ENTRIES SHOWN -
==*==

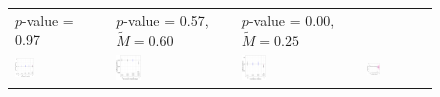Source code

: \documentclass[12pt]{article}
\begin{document}
\begin{figure}[!h]
{\begin{tabular}{C{3.8cm}C{3.8cm}C{3.8cm}C{3.8cm}}
   \citet{Schafer2021} \newline $p$-value = 0.97  &
   \citet{Schuit2017} \newline  $p$-value = 0.57, $\tilde{M} = 0.60$ &
      \citet{Trounstine2020} \newline $p$-value = 0.00, $\tilde{M} = 0.25$ \\
   \hspace{-2em}  \includegraphics[width = 0.22\textwidth]{figure/placebo_honest/Pierskalla_honest_placebo.png} &  
   \hspace{-2em}\includegraphics[width = 0.22\textwidth]{figure/placebo/schafer_placebo.png} &
   \hspace{-2em}\includegraphics[width = 0.22\textwidth]{figure/placebo_honest/Schuit_honest_placebo.png} &
    \hspace{-2em} \includegraphics[width = 0.22\textwidth]{figure/placebo_honest/trounstine_honest_placebo.png} \\


\end{tabular}}
\end{figure}
\end{document}
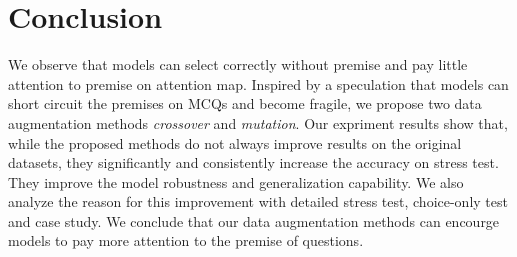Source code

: \section{Conclusion}

We observe that models can select correctly without premise and 
pay little attention to premise on attention map. Inspired by a speculation that 
models can short circuit the premises on MCQs and become fragile, 
we propose two data augmentation methods 
\textit{crossover} and \textit{mutation}. 
Our expriment results show that, while the
proposed methods do not always improve
results on the original datasets,
they significantly and consistently increase the
accuracy on stress test. 
They improve the model robustness and generalization capability. 
We also analyze the reason for this improvement 
with detailed stress test, choice-only test and 
case study. We conclude that our data augmentation methods can encourge models to pay more 
attention to the premise of questions. 

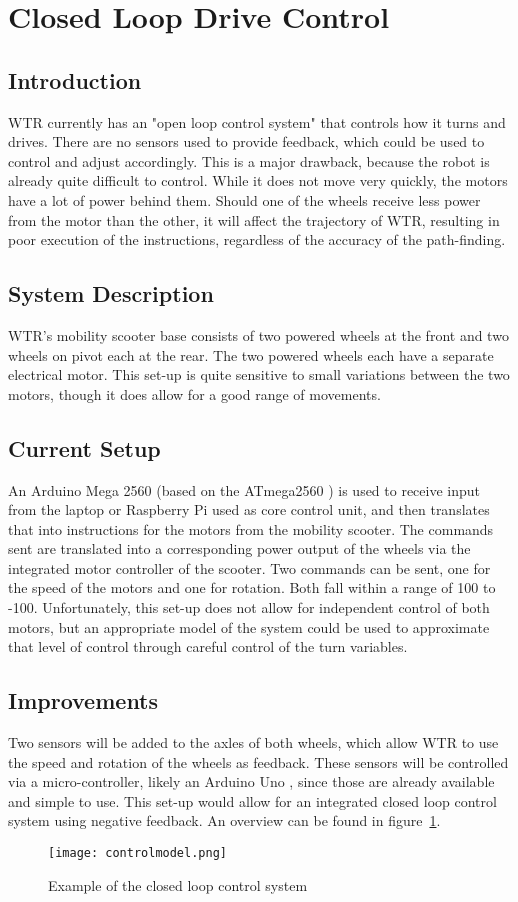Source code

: \section{Closed Loop Drive Control}
\subsection{Introduction}
WTR currently has an "open loop control system" \cite{openloop} that controls how it turns and drives.
There are no sensors used to provide feedback, which could be used to control and adjust accordingly.
This is a major drawback, because the robot is already quite difficult to control.
While it does not move very quickly, the motors have a lot of power behind them.
Should one of the wheels receive less power from the motor than the other, it will affect the trajectory of WTR, resulting in poor execution of the instructions, regardless of the accuracy of the path-finding.

\subsection{System Description}
\label{subs::SysDes}
WTR's mobility scooter base consists of two powered wheels at the front and two wheels on pivot each at the rear.
The two powered wheels each have a separate electrical motor.
This set-up is quite sensitive to small variations between the two motors, though it does allow for a good range of movements.

\subsection{Current Setup}
An Arduino Mega 2560 (based on the ATmega2560 \cite{ardMega}) is used to receive input from the laptop or Raspberry Pi used as core control unit, and then translates that into instructions for the motors from the mobility scooter.
The commands sent are translated into a corresponding power output of the wheels via the integrated motor controller of the scooter.
Two commands can be sent, one for the speed of the motors and one for rotation.
Both fall within a range of 100 to -100.
Unfortunately, this set-up does not allow for independent control of both motors, but an appropriate model of the system could be used to approximate that level of control through careful control of the turn variables.

\subsection{Improvements}
Two sensors will be added to the axles of both wheels, which allow WTR to use the speed and rotation of the wheels as feedback.
These sensors will be controlled via a micro-controller, likely an Arduino Uno \cite{ardUno}, since those are already available and simple to use.
This set-up would allow for an integrated closed loop control system using negative feedback.
An overview can be found in figure~\ref{fig::cllp}.
\begin{figure}[H]
\centering
\texttt{[image: controlmodel.png]}
\caption{Example of the closed loop control system}
\label{fig::cllp}
\end{figure}
\newpage

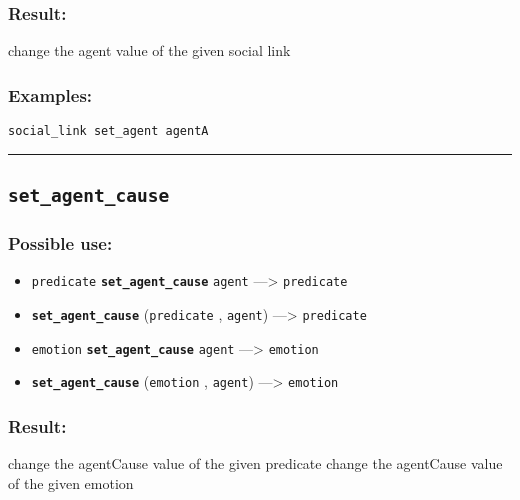 \documentclass[]{book}
\providecommand{\tightlist}{%
  \setlength{\itemsep}{0pt}\setlength{\parskip}{0pt}}
\theoremstyle{definition}
\theoremstyle{definition}
\theoremstyle{definition}
\theoremstyle{remark}
\begin{document}
\subsubsection{Result:}\label{result-439}

change the agent value of the given social link

\subsubsection{Examples:}\label{examples-312}

\begin{verbatim}
social_link set_agent agentA 
\end{verbatim}

\begin{center}\rule{0.5\linewidth}{\linethickness}\end{center}

\subsection{\texorpdfstring{\texttt{set\_agent\_cause}}{set\_agent\_cause}}\label{set_agent_cause}

\subsubsection{Possible use:}\label{possible-use-456}

\begin{itemize}
\tightlist
\item
  \texttt{predicate} \textbf{\texttt{set\_agent\_cause}} \texttt{agent}
  ---\textgreater{} \texttt{predicate}
\item
  \textbf{\texttt{set\_agent\_cause}} (\texttt{predicate} ,
  \texttt{agent}) ---\textgreater{} \texttt{predicate}
\item
  \texttt{emotion} \textbf{\texttt{set\_agent\_cause}} \texttt{agent}
  ---\textgreater{} \texttt{emotion}
\item
  \textbf{\texttt{set\_agent\_cause}} (\texttt{emotion} ,
  \texttt{agent}) ---\textgreater{} \texttt{emotion}
\end{itemize}

\subsubsection{Result:}\label{result-440}

change the agentCause value of the given predicate change the agentCause
value of the given emotion
\end{document}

==*==

EXERCISE AIM - A single figure is required: the number of lines above in which the string "tabular" appears.

TASK RESULT - 2